The Senate's campaign finance bill is designed to curb the influence money has on politics and to give challengers a fairer chance at unseating incumbent lawmakers. Though it passed the Senate 60-38 last week, the bill still faces a tough road in the House.
The legislation limits the amount Senate candidates can spend on elections, bans political action committees and outlaws the use of taxpayer-provided "franked" mail by incumbents in election years.
Spending limits are pegged to a state's population. Senate candidates in Florida would be able to spend up to $5.3-billion.
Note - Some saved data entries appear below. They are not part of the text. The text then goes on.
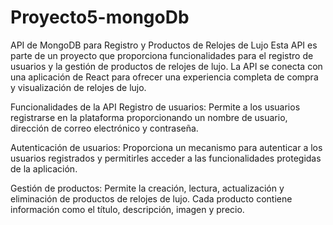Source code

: # Proyecto5-mongoDb

API de MongoDB para Registro y Productos de Relojes de Lujo
Esta API es parte de un proyecto que proporciona funcionalidades para el registro de usuarios y la gestión de productos de relojes de lujo. La API se conecta con una aplicación de React para ofrecer una experiencia completa de compra y visualización de relojes de lujo.

Funcionalidades de la API
Registro de usuarios: Permite a los usuarios registrarse en la plataforma proporcionando un nombre de usuario, dirección de correo electrónico y contraseña.

Autenticación de usuarios: Proporciona un mecanismo para autenticar a los usuarios registrados y permitirles acceder a las funcionalidades protegidas de la aplicación.

Gestión de productos: Permite la creación, lectura, actualización y eliminación de productos de relojes de lujo. Cada producto contiene información como el título, descripción, imagen y precio.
That's about $800,000 less than challenger Bob Graham spent to unseat Republican incumbent Paula Hawkins in 1986.
The spending limits wouldn't be mandatory, but candidates face a series of incentives to abide by them.
First, to stay within the rules, candidates would forced to raise 5 percent of their money from small givers _ collecting the money in $250 increments. Then, they would be permitted to make two discounted mailings to voters and buy broadcast ads at half-price.
If a candidate chooses to ignore the limits, he or she must pay a tax of 34 percent on all campaign money raised. Candidates who exceed the limits are not eligible for discounted advertisements or mailings.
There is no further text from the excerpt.